Missing not at random (MNAR) modeling for non-ignorable missing responses usually assumes that the latent variable distribution is a bivariate normal distribution. Such an assumption is rarely verified and often employed as a standard in practice. Recent studies for "complete" item responses (i.e., no missing data) have shown that ignoring the nonnormal distribution of a unidimensional latent variable, especially skewed or bimodal, can yield biased estimates and misleading conclusion. However, dealing with the bivariate nonnormal latent variable distribution with present MNAR data has not been looked into. This article proposes to extend unidimensional empirical histogram and Davidian curve methods to simultaneously deal with nonnormal latent variable distribution and MNAR data. A simulation study is carried out to demonstrate the consequence of ignoring bivariate nonnormal distribution on parameter estimates, followed by an empirical analysis of "don't know" item responses. The results presented in this article show that examining the assumption of bivariate nonnormal latent variable distribution should be considered as a routine for MNAR data to minimize the impact of nonnormality on parameter estimates.

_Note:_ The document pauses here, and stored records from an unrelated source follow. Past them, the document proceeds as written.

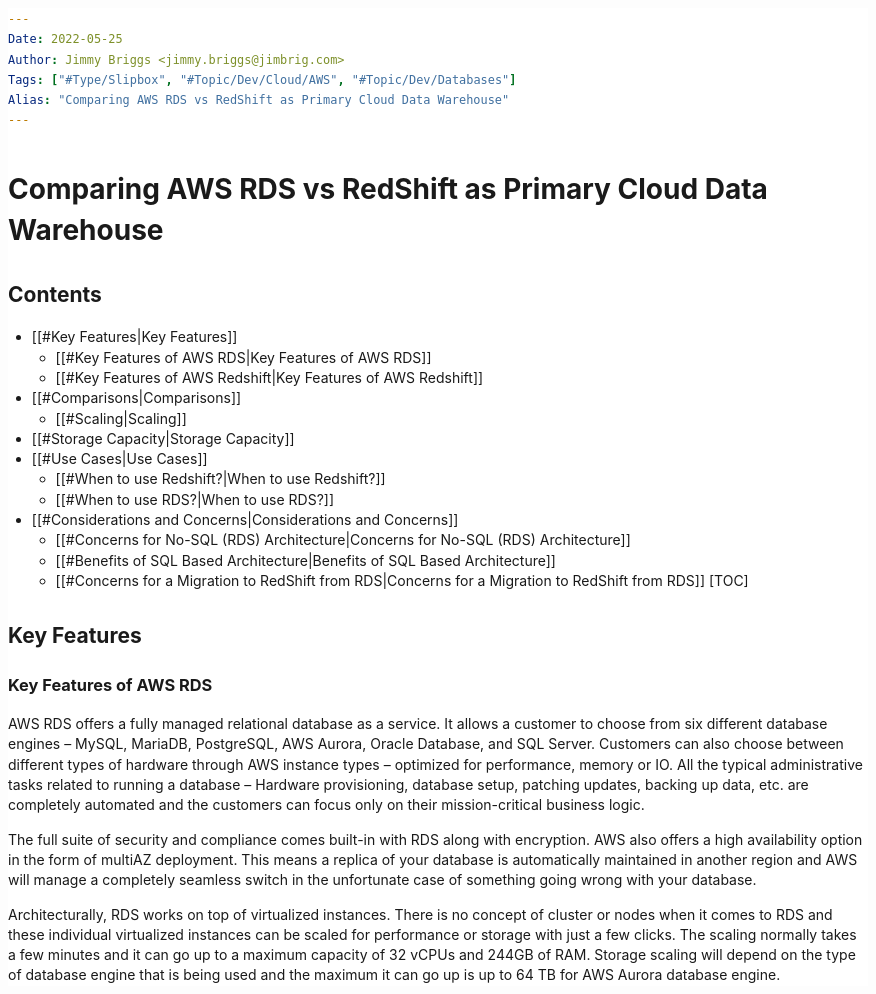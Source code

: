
 ```yaml
---
Date: 2022-05-25
Author: Jimmy Briggs <jimmy.briggs@jimbrig.com>
Tags: ["#Type/Slipbox", "#Topic/Dev/Cloud/AWS", "#Topic/Dev/Databases"]
Alias: "Comparing AWS RDS vs RedShift as Primary Cloud Data Warehouse"
---
```


# Comparing AWS RDS vs RedShift as Primary Cloud Data Warehouse

## Contents

- [[#Key Features|Key Features]]
	- [[#Key Features of AWS RDS|Key Features of AWS RDS]]
	- [[#Key Features of AWS Redshift|Key Features of AWS Redshift]]
- [[#Comparisons|Comparisons]]
	- [[#Scaling|Scaling]]
- [[#Storage Capacity|Storage Capacity]]
- [[#Use Cases|Use Cases]]
	- [[#When to use Redshift?|When to use Redshift?]]
	- [[#When to use RDS?|When to use RDS?]]
- [[#Considerations and Concerns|Considerations and Concerns]]
	- [[#Concerns for No-SQL (RDS) Architecture|Concerns for No-SQL (RDS) Architecture]]
	- [[#Benefits of SQL Based Architecture|Benefits of SQL Based Architecture]]
	- [[#Concerns for a Migration to RedShift from RDS|Concerns for a Migration to RedShift from RDS]]
[TOC]

## Key Features

### Key Features of AWS RDS

AWS RDS offers a fully managed relational database as a service. It allows a customer to choose from six different database engines – MySQL, MariaDB, PostgreSQL, AWS Aurora, Oracle Database, and SQL Server. Customers can also choose between different types of hardware through AWS instance types – optimized for performance, memory or IO. All the typical administrative tasks related to running a database – Hardware provisioning, database setup, patching updates, backing up data, etc. are completely automated and the customers can focus only on their mission-critical business logic. 

The full suite of security and compliance comes built-in with RDS along with encryption. AWS also offers a high availability option in the form of multiAZ deployment. This means a replica of your database is automatically maintained in another region and AWS will manage a completely seamless switch in the unfortunate case of something going wrong with your database.

Architecturally, RDS works on top of virtualized instances. There is no concept of cluster or nodes when it comes to RDS and these individual virtualized instances can be scaled for performance or storage with just a few clicks. The scaling normally takes a few minutes and it can go up to a maximum capacity of 32 vCPUs and 244GB of RAM. Storage scaling will depend on the type of database engine that is being used and the maximum it can go up is up to 64 TB for AWS Aurora database engine.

针对不可忽视的缺失响应的非随机缺失(MNAR)建模通常假定潜在变量分布为二元正态分布。这样的假定很少得到验证,且在实践中常被用作标准。最近针对“完整”项目响应(即无缺失数据)的研究表明,忽略单维潜在变量的非正态分布,尤其是偏态或双峰分布,可能会产生有偏差的估计和误导性结论。然而,目前尚未研究如何处理具有MNAR数据的二元非正态潜在变量分布。本文提议扩展单维经验直方图和大卫曲线方法,以同时处理非正态潜在变量分布和MNAR数据。开展了一项模拟研究来证明忽略二元非正态分布对参数估计的影响,随后对“不知道”项目响应进行了实证分析。本文给出的结果表明,对于MNAR数据,应将检验二元非正态潜在变量分布的假定作为一项常规操作,以尽量减少非正态性对参数估计的影响。